Information given:
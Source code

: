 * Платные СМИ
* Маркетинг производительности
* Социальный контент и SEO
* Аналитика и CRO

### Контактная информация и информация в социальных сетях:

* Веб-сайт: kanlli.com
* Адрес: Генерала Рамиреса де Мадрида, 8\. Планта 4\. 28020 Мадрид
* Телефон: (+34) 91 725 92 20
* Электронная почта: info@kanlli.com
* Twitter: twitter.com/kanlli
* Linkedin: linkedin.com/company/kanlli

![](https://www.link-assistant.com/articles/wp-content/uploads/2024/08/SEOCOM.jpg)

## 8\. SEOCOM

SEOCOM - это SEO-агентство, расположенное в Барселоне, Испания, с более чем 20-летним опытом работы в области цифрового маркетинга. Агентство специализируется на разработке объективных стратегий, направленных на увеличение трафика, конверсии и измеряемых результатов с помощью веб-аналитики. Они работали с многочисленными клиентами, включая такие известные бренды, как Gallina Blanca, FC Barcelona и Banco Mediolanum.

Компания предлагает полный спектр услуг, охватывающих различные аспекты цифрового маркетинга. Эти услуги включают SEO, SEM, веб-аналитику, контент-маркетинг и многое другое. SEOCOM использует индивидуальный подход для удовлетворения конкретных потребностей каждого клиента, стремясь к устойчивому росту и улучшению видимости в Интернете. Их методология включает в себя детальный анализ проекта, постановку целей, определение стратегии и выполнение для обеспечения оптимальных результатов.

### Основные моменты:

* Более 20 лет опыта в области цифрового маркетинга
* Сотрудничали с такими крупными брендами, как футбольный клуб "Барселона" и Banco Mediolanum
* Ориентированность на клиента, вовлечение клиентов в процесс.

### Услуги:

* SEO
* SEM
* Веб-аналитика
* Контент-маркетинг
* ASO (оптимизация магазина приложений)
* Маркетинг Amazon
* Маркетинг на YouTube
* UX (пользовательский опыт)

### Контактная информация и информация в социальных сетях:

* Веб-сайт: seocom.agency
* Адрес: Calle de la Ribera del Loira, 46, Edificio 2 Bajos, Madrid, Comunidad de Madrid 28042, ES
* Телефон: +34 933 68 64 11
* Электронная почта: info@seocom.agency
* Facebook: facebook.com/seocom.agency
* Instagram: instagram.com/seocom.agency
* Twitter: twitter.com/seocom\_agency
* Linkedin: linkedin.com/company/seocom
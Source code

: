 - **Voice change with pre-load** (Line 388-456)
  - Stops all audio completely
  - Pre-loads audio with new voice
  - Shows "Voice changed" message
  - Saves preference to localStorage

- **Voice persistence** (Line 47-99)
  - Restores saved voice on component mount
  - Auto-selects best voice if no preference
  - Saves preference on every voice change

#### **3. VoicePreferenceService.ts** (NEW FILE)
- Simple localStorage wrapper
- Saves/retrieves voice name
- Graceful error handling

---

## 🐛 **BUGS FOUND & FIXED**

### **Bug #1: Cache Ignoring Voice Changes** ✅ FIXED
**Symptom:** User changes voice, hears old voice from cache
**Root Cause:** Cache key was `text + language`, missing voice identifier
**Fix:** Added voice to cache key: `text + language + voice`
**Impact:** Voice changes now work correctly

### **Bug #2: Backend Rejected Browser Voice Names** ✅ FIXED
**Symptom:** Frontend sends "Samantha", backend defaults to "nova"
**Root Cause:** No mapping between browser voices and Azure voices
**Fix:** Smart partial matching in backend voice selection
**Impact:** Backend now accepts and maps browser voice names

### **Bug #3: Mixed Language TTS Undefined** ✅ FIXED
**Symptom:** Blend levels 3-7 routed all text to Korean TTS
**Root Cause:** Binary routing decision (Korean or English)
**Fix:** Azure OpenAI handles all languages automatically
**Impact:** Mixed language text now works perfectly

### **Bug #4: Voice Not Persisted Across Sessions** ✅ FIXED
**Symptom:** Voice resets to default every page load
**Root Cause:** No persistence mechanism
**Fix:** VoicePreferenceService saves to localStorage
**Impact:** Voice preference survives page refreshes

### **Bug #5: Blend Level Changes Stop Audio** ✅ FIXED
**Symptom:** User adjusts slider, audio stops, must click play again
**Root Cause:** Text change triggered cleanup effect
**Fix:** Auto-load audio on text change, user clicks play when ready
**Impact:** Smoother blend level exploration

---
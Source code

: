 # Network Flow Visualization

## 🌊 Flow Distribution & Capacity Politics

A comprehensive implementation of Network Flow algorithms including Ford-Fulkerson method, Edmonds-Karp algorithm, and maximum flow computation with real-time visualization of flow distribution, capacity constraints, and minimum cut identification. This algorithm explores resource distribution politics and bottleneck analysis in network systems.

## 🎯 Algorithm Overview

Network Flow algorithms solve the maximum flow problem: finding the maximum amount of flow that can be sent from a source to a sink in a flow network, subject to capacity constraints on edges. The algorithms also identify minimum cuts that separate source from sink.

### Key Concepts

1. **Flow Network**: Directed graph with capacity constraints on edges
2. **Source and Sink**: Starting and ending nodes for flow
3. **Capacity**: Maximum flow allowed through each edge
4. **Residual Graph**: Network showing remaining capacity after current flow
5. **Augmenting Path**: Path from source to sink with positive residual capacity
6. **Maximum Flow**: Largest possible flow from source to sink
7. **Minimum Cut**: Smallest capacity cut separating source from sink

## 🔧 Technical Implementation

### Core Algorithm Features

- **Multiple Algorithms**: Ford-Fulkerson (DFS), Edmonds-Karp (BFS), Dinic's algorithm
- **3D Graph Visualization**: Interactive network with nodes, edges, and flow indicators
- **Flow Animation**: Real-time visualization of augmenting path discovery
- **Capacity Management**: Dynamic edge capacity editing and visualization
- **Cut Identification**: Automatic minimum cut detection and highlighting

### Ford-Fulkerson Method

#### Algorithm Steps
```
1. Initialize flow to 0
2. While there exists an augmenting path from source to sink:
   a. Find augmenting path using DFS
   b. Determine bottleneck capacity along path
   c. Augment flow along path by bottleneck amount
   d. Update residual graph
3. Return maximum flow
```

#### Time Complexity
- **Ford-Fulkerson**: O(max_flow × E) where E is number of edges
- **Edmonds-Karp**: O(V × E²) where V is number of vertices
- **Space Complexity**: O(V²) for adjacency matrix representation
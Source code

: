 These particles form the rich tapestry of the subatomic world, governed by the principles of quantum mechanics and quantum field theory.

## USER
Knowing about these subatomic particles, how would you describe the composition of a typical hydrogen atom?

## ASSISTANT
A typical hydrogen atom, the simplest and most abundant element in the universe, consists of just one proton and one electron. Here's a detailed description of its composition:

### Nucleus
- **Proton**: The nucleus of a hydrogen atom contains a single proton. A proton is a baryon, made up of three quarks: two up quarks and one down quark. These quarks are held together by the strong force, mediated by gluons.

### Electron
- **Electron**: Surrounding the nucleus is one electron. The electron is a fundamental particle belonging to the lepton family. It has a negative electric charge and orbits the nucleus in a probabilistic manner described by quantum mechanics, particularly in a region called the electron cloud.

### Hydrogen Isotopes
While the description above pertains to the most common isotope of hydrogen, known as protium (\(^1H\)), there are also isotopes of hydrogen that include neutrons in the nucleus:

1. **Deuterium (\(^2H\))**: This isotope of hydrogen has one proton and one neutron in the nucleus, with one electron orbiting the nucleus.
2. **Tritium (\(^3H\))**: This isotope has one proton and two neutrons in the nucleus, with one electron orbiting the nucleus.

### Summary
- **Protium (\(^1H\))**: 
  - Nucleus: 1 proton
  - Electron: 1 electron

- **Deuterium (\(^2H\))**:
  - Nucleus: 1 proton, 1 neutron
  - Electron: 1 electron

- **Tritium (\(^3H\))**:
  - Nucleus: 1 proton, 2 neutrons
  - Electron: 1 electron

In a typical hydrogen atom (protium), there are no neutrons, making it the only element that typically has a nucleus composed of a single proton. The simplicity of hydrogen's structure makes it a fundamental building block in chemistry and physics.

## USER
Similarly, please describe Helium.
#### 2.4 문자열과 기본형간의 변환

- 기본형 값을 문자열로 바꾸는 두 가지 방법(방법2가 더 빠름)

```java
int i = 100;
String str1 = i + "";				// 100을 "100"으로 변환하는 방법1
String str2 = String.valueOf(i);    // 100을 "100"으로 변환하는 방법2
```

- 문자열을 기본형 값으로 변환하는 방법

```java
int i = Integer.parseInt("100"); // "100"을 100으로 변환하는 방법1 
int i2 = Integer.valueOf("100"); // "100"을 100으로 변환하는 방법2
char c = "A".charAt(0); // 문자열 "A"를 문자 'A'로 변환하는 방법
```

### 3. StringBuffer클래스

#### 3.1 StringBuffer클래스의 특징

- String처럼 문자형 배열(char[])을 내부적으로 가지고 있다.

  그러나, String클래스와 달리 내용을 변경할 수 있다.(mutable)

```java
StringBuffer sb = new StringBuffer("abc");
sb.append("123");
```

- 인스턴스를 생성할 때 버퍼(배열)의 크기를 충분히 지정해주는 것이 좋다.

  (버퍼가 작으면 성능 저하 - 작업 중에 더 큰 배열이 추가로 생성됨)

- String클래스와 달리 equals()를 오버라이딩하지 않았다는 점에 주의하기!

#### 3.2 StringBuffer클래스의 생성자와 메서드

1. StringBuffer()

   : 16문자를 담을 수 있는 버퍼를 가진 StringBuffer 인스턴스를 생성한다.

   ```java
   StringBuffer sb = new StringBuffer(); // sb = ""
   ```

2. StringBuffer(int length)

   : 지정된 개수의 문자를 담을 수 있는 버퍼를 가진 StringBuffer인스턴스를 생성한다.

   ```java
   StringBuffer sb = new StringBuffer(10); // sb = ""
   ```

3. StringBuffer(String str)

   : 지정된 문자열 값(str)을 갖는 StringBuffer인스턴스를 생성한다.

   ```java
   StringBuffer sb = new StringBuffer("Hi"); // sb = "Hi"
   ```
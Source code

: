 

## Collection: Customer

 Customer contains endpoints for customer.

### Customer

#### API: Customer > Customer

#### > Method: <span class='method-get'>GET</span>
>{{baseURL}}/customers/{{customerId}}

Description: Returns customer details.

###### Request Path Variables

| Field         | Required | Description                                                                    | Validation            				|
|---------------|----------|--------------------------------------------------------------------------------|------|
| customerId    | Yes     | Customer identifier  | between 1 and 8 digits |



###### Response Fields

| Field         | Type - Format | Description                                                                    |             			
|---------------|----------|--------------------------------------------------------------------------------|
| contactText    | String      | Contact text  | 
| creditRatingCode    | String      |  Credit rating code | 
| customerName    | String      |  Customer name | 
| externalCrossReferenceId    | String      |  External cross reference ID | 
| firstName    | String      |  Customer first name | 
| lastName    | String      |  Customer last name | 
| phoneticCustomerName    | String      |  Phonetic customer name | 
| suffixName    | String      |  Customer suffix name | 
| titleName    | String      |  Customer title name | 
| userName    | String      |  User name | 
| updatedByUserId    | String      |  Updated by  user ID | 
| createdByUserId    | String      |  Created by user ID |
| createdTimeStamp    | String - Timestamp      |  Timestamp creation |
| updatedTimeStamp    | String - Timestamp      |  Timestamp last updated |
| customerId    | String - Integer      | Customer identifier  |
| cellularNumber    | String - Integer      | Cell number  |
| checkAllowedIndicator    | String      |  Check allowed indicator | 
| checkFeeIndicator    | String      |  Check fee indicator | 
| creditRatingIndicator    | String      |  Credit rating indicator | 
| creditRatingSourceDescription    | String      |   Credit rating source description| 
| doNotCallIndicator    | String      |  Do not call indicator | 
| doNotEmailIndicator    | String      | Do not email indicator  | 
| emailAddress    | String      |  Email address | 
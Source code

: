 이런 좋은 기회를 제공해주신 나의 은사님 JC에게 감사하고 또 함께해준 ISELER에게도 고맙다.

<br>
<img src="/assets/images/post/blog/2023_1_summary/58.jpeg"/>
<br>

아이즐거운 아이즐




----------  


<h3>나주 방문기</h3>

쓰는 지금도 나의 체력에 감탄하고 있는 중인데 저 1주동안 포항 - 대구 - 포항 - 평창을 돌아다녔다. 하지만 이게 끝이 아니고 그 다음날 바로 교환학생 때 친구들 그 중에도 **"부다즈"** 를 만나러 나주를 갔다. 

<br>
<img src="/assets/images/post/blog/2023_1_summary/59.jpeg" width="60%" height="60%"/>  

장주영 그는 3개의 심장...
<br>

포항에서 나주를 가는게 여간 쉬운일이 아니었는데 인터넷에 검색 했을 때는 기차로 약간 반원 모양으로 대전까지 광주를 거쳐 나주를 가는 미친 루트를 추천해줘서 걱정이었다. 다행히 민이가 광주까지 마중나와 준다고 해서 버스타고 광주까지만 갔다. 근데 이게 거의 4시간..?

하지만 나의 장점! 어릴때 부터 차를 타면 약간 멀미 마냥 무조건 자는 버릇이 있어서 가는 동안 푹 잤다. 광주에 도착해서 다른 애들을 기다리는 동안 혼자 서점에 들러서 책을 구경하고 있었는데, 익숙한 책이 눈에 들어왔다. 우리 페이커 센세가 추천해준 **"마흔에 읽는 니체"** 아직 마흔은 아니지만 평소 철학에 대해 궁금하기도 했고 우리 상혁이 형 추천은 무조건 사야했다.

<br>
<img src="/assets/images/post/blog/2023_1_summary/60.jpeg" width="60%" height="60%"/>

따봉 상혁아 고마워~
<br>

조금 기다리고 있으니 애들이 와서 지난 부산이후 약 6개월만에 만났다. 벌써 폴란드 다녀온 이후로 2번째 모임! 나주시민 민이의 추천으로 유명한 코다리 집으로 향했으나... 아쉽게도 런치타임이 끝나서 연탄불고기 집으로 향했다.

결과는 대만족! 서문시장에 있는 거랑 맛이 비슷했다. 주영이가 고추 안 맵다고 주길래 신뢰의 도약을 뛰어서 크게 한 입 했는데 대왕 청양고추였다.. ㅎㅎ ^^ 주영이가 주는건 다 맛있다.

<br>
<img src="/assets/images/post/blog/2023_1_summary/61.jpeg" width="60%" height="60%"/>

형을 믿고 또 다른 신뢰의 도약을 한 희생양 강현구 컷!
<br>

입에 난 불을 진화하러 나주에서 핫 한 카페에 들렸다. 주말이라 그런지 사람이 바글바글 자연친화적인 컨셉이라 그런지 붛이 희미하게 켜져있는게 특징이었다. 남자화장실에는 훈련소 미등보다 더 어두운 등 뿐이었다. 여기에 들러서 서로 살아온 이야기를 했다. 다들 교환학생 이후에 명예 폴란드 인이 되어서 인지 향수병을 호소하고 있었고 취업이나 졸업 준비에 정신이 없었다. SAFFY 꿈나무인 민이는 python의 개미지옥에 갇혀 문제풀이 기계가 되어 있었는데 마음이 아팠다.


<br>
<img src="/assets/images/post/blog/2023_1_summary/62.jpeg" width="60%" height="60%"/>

Work request: Would you show each line of the listing above that has the string "height"?

Finished exercise:
<img src="/assets/images/post/blog/2023_1_summary/59.jpeg" width="60%" height="60%"/>  
<img src="/assets/images/post/blog/2023_1_summary/60.jpeg" width="60%" height="60%"/>
<img src="/assets/images/post/blog/2023_1_summary/61.jpeg" width="60%" height="60%"/>
<img src="/assets/images/post/blog/2023_1_summary/62.jpeg" width="60%" height="60%"/>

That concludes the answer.